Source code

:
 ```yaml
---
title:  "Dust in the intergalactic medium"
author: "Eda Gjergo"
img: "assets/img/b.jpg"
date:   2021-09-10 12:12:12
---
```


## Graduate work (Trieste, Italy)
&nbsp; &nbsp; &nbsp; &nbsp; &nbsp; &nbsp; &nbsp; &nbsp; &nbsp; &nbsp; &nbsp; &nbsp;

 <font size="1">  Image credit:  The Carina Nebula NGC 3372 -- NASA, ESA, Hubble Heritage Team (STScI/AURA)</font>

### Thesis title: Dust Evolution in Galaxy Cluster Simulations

#### [What to produce]
Gather up, from the records above, each line where the word "title" appears.

#### [Completed exercise]
title:  "Dust in the intergalactic medium"
### Thesis title: Dust Evolution in Galaxy Cluster Simulations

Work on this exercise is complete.